EXERCISE
From the listing below, reproduce word for word the part that opens with the line containing "(toLogged \in \finset" and closes with the line containing "archive) \land \\ \t1"; reproduce nothing else.

Content starts

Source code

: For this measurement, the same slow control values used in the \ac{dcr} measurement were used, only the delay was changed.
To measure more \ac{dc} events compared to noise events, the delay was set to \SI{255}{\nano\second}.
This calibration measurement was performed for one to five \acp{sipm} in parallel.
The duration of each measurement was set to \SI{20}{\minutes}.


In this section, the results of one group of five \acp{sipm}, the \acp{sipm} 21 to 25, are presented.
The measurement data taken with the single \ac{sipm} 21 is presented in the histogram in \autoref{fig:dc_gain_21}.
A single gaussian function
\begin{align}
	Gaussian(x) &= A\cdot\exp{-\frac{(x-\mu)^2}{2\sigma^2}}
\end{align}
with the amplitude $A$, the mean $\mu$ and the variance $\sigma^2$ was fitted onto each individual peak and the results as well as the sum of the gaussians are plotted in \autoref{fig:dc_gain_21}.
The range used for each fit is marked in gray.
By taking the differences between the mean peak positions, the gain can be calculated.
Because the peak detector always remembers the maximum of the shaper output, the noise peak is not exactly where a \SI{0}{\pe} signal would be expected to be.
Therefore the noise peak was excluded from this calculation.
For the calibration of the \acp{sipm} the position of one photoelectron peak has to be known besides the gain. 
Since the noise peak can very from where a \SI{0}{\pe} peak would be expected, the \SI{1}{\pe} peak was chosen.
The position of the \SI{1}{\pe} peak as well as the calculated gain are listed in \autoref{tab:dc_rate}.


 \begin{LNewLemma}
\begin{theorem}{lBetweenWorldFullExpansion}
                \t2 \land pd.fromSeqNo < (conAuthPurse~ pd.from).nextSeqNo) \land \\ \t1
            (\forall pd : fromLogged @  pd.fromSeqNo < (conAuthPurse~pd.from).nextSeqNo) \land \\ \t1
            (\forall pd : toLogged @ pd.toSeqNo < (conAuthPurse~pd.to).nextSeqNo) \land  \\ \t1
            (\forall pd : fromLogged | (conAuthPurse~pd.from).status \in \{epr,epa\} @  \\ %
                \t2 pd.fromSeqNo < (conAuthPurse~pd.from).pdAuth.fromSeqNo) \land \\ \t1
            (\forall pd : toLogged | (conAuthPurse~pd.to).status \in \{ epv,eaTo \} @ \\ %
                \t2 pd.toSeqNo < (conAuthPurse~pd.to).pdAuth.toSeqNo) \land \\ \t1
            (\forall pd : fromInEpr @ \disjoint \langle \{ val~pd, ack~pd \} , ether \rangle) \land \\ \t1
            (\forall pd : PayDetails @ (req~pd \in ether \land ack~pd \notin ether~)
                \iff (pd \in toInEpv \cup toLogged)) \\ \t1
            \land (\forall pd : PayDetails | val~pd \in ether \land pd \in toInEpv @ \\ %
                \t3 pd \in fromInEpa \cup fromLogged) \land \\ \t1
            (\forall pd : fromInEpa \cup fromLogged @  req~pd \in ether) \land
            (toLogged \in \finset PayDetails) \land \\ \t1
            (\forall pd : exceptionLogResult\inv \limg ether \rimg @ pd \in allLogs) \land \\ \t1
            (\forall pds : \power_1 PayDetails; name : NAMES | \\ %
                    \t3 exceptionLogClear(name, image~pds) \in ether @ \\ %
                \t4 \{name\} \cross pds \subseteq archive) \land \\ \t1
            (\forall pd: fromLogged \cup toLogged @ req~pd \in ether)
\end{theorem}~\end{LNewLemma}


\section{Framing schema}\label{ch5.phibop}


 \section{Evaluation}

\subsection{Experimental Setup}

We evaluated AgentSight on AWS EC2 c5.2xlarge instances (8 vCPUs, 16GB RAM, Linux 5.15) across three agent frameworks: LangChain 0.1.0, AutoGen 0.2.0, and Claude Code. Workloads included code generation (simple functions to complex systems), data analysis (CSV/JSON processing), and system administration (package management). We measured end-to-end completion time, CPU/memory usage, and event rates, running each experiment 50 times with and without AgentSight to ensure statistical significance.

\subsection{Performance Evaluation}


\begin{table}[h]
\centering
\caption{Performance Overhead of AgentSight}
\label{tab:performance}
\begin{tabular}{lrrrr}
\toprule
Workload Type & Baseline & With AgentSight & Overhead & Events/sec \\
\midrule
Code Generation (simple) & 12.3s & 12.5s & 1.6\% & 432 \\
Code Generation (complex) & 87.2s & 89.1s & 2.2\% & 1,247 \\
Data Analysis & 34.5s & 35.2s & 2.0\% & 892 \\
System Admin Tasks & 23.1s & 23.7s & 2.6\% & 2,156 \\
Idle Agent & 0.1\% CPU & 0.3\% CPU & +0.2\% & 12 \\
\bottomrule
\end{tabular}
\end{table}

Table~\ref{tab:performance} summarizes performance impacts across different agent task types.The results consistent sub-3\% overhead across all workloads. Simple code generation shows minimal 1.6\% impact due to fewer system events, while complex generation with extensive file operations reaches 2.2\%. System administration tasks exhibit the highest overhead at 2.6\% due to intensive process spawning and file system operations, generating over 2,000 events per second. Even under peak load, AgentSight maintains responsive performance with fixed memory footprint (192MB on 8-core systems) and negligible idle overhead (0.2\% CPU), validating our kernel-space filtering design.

Content ends

ANSWER SECTION
            (toLogged \in \finset PayDetails) \land \\ \t1
            (\forall pd : exceptionLogResult\inv \limg ether \rimg @ pd \in allLogs) \land \\ \t1
            (\forall pds : \power_1 PayDetails; name : NAMES | \\ %
                    \t3 exceptionLogClear(name, image~pds) \in ether @ \\ %
                \t4 \{name\} \cross pds \subseteq archive) \land \\ \t1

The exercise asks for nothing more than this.